I have files for wood, aluminum/brass and steel. Most are flat files but I have triangular and round files, too. Seems like I use files a lot! I have separate riffler file sets for wood and metal, too.

All my files have handles on them. This is for safety but they also allow you to work more accurately.

I use railroad chalk on my aluminum cutting files to reduce pinning. If you don't have a file card, get one. Use the nylon bristle side to clear the teeth often. I rarely use the wire side but don't hesitate to do so if I have stubborn chips; I think the concept of tooth damage from the wires is a myth. 

So, if I had to start all over again, I think Grobet is a good brand to go with. I would buy a good riffler file set. I would also buy (for me) 8" single and double-cut files for general use and at least one 10" lathe file. I would buy handles for all of them, a file card and some railroad chalk for my aluminum files.

Hope this helps.


----------



## EmilioG (May 13, 2018)

Grobet rifler set is expensive but the best there is. I have two sets that my dad left me. Vintage. Not sure what the newer ones are like.
My other files are all vintage Nicholson, Grobet and Peferd (new). Most are under 12", 6-10". About 35 files total. Each one has it's use.
Also, I started using Skrooz handles with hardened inserts. Solid handles. No play. but I like the rubber handles also for comfort.
I would stay away from import files. They're too soft and won't last.


----------



## Eddyde (May 13, 2018)

Clock work said:


> I have a set of maybe 6-8 import files. The set was not assembled thoughtfully. Just click and buy em. But I have come across a critical mass of really outstanding reviews of Grobet files, so I think I'll upgrade. My question is this.. is there an "intelligent" set of files/file types one would put together for their shop? Any thoughts would be appreciated. Thanks.
> 
> CW


I think it largely depends on what kinds of work you do? But for basic coverage, I would have a couple of each flat, single & double cut, a half round and a rat tail (round). maybe a triangular as well.


----------



## Clock work (May 14, 2018)

mikey said:


> So, if I had to start all over again, I think Grobet is a good brand to go with. I would buy a good riffler file set.
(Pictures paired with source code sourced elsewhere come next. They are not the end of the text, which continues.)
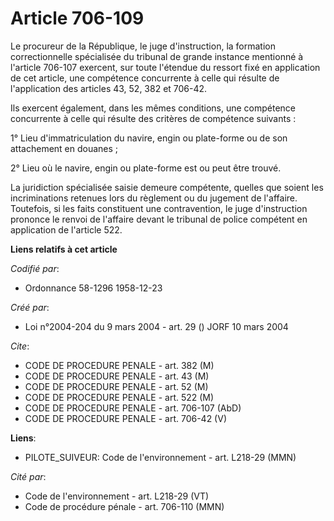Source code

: # Article 706-109

Le procureur de la République, le juge d'instruction, la formation correctionnelle spécialisée du tribunal de grande instance
mentionné à l'article 706-107 exercent, sur toute l'étendue du ressort fixé en application de cet article, une compétence
concurrente à celle qui résulte de l'application des articles 43, 52, 382 et 706-42.

Ils exercent également, dans les mêmes conditions, une compétence concurrente à celle qui résulte des critères de compétence
suivants :

1° Lieu d'immatriculation du navire, engin ou plate-forme ou de son attachement en douanes ;

2° Lieu où le navire, engin ou plate-forme est ou peut être trouvé.

La juridiction spécialisée saisie demeure compétente, quelles que soient les incriminations retenues lors du règlement ou du
jugement de l'affaire. Toutefois, si les faits constituent une contravention, le juge d'instruction prononce le renvoi de
l'affaire devant le tribunal de police compétent en application de l'article 522.

**Liens relatifs à cet article**

_Codifié par_:

  - Ordonnance 58-1296 1958-12-23

_Créé par_:

  - Loi n°2004-204 du 9 mars 2004 - art. 29 () JORF 10 mars 2004

_Cite_:

  - CODE DE PROCEDURE PENALE - art. 382 (M)
  - CODE DE PROCEDURE PENALE - art. 43 (M)
  - CODE DE PROCEDURE PENALE - art. 52 (M)
  - CODE DE PROCEDURE PENALE - art. 522 (M)
  - CODE DE PROCEDURE PENALE - art. 706-107 (AbD)
  - CODE DE PROCEDURE PENALE - art. 706-42 (V)

**Liens**:

  - PILOTE_SUIVEUR: Code de l'environnement - art. L218-29 (MMN)

_Cité par_:

  - Code de l'environnement - art. L218-29 (VT)
  - Code de procédure pénale - art. 706-110 (MMN)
I would also buy (for me) 8" single and double-cut files for general use and at least one 10" lathe file. I would buy handles for all of them, a file card and some railroad chalk for my aluminum files.
> 
> Hope this helps.



That is a really wonderful and appreciated response. Thank you so much for taking the time. I now have a plan (your plan. 
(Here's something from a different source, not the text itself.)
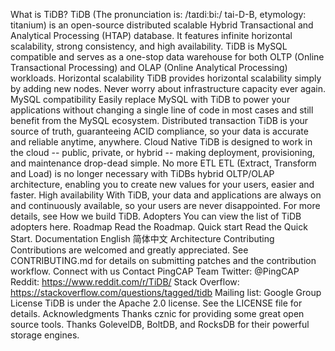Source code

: What is TiDB? TiDB (The pronunciation is: /taɪdiːbi:/ tai-D-B, etymology: titanium) is an open-source distributed scalable Hybrid Transactional and Analytical Processing (HTAP) database. It features infinite horizontal scalability, strong consistency, and high availability. TiDB is MySQL compatible and serves as a one-stop data warehouse for both OLTP (Online Transactional Processing) and OLAP (Online Analytical Processing) workloads. Horizontal scalability TiDB provides horizontal scalability simply by adding new nodes. Never worry about infrastructure capacity ever again. MySQL compatibility Easily replace MySQL with TiDB to power your applications without changing a single line of code in most cases and still benefit from the MySQL ecosystem. Distributed transaction TiDB is your source of truth, guaranteeing ACID compliance, so your data is accurate and reliable anytime, anywhere. Cloud Native TiDB is designed to work in the cloud -- public, private, or hybrid -- making deployment, provisioning, and maintenance drop-dead simple. No more ETL ETL (Extract, Transform and Load) is no longer necessary with TiDBs hybrid OLTP/OLAP architecture, enabling you to create new values for your users, easier and faster. High availability With TiDB, your data and applications are always on and continuously available, so your users are never disappointed. For more details, see How we build TiDB. Adopters You can view the list of TiDB adopters here. Roadmap Read the Roadmap. Quick start Read the Quick Start. Documentation English 简体中文 Architecture Contributing Contributions are welcomed and greatly appreciated. See CONTRIBUTING.md for details on submitting patches and the contribution workflow. Connect with us Contact PingCAP Team Twitter: @PingCAP Reddit: https://www.reddit.com/r/TiDB/ Stack Overflow: https://stackoverflow.com/questions/tagged/tidb Mailing list: Google Group License TiDB is under the Apache 2.0 license. See the LICENSE file for details. Acknowledgments Thanks cznic for providing some great open source tools. Thanks GolevelDB, BoltDB, and RocksDB for their powerful storage engines.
Thank you to everyone who replied. Much appreciated. 

CW


----------



## mikey (May 14, 2018)

I totally forgot to mention Pferd files but Emilio took care of that. Pferd has a Flat File Plus that is very much like Grobets chip breaker file. @darkzero has this Pferd file I believe and can tell you more about them.
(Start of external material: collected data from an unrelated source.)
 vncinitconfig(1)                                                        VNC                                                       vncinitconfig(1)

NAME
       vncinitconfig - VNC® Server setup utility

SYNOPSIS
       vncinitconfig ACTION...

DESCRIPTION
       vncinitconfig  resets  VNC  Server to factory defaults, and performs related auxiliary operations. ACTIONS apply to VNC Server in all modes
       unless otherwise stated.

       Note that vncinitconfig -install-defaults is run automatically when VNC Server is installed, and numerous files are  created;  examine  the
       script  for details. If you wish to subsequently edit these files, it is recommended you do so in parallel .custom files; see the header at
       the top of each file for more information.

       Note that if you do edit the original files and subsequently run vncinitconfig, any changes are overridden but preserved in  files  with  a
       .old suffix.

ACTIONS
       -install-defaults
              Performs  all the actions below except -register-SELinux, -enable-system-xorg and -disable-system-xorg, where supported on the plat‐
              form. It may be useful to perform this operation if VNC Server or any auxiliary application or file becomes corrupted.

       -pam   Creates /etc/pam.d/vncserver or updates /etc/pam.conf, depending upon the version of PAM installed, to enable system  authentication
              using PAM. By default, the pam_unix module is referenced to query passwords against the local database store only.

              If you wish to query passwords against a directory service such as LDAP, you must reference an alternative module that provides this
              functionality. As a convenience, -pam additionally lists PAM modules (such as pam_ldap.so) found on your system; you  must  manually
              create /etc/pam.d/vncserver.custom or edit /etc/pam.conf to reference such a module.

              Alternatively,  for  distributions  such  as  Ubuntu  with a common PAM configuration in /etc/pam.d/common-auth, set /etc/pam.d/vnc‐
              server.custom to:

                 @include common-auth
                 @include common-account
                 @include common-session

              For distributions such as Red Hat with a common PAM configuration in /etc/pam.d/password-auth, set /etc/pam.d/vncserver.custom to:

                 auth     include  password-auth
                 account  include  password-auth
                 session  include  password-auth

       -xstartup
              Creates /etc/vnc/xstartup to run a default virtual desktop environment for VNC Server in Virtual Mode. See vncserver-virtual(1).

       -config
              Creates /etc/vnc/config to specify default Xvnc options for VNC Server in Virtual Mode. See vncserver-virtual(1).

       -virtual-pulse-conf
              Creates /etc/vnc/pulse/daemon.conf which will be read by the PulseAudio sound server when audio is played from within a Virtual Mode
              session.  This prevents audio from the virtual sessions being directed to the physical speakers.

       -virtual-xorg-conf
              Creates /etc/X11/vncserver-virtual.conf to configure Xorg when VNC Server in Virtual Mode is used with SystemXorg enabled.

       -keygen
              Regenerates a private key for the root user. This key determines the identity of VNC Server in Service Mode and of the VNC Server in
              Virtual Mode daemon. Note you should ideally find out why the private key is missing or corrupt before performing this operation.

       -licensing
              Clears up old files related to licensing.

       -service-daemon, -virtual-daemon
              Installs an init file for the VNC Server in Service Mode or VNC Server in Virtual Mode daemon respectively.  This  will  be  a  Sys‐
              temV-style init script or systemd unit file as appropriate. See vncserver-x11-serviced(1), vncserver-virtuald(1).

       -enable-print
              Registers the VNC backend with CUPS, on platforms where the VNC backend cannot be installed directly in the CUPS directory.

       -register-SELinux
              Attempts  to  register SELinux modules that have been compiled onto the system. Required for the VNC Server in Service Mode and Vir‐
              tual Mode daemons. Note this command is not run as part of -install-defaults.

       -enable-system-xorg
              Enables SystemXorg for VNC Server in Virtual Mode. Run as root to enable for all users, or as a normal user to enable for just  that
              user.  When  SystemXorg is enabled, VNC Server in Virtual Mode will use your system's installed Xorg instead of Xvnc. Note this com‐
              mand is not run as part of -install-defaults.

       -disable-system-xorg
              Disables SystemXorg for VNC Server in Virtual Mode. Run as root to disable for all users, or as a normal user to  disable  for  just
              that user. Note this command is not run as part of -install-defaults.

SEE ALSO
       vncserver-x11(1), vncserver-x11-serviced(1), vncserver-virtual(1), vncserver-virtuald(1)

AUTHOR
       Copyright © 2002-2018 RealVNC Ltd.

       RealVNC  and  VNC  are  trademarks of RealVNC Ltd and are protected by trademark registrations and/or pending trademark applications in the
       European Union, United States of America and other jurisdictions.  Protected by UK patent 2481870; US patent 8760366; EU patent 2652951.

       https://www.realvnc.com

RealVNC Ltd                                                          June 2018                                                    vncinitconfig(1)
I think Grobet and Pferd are about on the same level. Nicholson was also good in the old days but had some quality control issues. I don't have any Simonds files but they're another popular brand.


----------



## ddickey (May 14, 2018)

You might find these handy at times. Made in Poland.
https://www.harryepstein.com/index.php/warrensville-file-knife-co-12pc-needle-file-set.html
https://www.harryepstein.com/index....4-swiss-pattern-0-coarse-needle-file-set.html


----------



## Clock work (May 14, 2018)

Awesome... so I'm at Dunkin Donuts this morning talking on the phone wth a friend about this with the plan to selfishly blow a bunch of $ and get me some nice files when I get home. So I hang up (lol... old terminology surviving) and a guy at the next table says "you ain't going to like Grobet files... at least Grobet USA... made in India". Swell. I won't get into the details but my day job has introduced me to "made in India" and....... no thank you... ever. Back to the drawing board.


----------



## Clock work (May 14, 2018)

A literal festival of weasel words... I can't even tell if they make them in Switzerland anymore but no matter. The fun has been thrown into a sack, worked over by a bunch swarthy no-necks with baseball bats and tossed into the river. 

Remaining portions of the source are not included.